What you have to do:
Locate every line in the material below that has the word "Returns". Copy each of those lines.

Input:
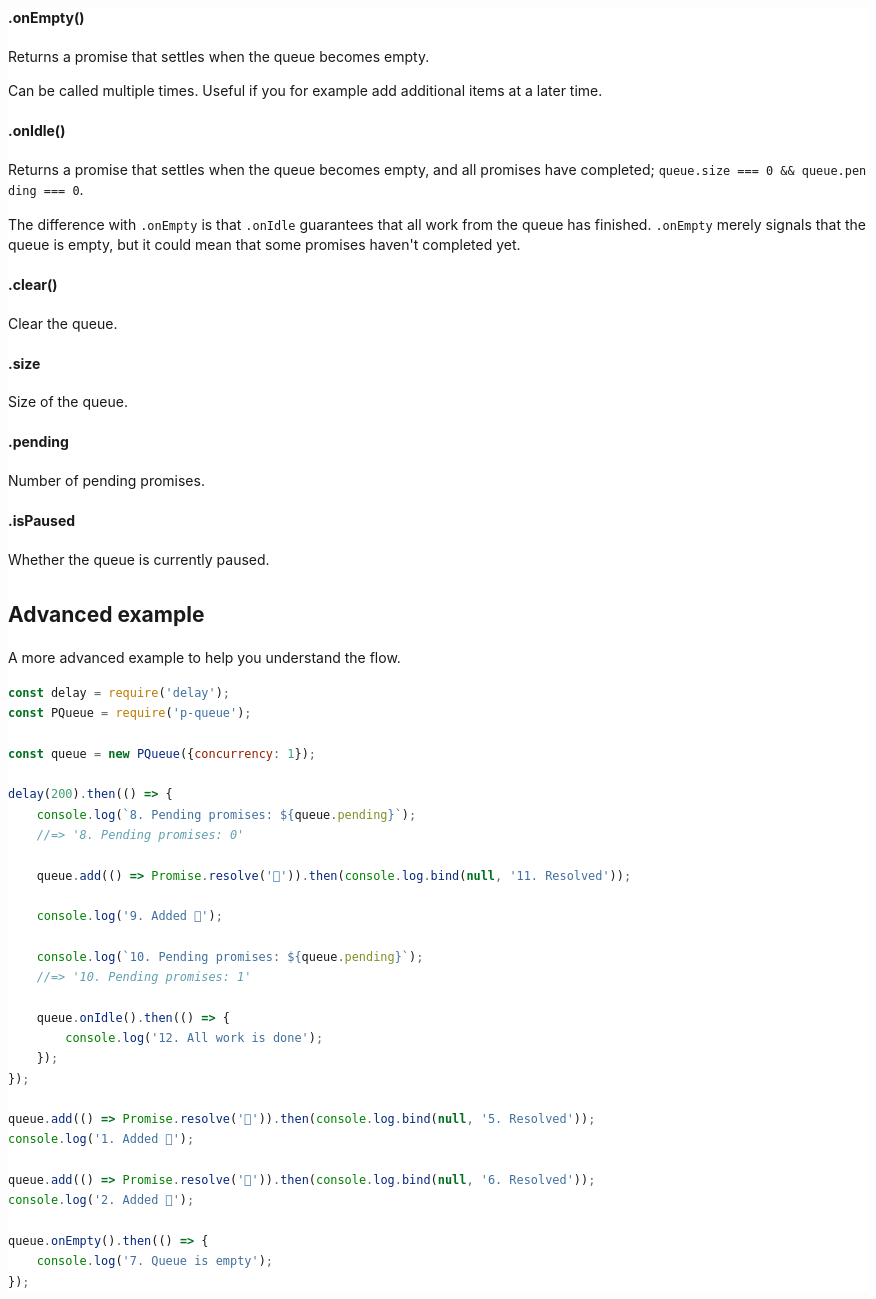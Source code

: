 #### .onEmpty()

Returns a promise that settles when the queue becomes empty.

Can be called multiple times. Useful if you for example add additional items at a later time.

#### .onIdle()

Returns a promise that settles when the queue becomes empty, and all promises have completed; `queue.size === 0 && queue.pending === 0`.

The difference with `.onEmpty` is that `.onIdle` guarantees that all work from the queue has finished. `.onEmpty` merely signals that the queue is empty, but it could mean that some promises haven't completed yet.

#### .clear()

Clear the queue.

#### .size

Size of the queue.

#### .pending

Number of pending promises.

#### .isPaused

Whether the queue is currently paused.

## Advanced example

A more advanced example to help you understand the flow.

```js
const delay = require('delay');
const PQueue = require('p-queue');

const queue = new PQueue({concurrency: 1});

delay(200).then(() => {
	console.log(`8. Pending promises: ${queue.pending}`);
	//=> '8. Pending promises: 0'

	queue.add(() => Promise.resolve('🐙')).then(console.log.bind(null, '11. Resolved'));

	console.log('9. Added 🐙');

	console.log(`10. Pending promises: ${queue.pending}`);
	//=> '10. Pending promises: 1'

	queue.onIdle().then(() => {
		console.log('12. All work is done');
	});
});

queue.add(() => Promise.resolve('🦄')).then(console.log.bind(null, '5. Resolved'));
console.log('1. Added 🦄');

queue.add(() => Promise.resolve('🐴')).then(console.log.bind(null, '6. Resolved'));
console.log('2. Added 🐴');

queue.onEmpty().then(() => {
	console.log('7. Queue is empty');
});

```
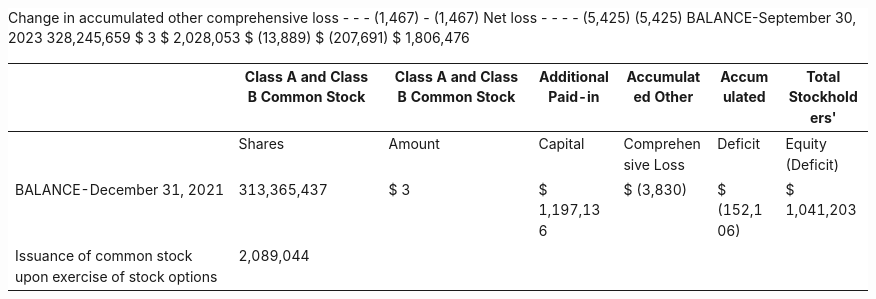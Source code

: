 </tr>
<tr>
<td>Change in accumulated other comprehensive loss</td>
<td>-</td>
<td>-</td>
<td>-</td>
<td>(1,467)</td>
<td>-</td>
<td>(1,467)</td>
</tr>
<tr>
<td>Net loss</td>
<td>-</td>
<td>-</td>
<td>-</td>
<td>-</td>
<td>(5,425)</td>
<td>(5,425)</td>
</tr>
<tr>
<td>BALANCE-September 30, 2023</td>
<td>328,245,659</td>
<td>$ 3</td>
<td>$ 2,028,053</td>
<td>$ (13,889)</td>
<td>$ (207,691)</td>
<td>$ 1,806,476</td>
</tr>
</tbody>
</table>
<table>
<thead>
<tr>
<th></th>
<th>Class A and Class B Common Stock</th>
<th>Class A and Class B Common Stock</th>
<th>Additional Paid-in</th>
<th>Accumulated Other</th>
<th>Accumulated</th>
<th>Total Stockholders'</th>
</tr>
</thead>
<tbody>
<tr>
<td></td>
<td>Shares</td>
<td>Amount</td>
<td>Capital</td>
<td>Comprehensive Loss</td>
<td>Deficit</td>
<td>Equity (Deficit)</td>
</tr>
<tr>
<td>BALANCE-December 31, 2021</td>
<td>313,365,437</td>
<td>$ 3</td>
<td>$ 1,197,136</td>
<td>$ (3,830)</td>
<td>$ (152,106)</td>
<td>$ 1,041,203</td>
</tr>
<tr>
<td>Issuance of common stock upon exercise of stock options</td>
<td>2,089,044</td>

Solved problem:
Returns a promise that settles when the queue becomes empty.
Returns a promise that settles when the queue becomes empty, and all promises have completed; `queue.size === 0 && queue.pending === 0`.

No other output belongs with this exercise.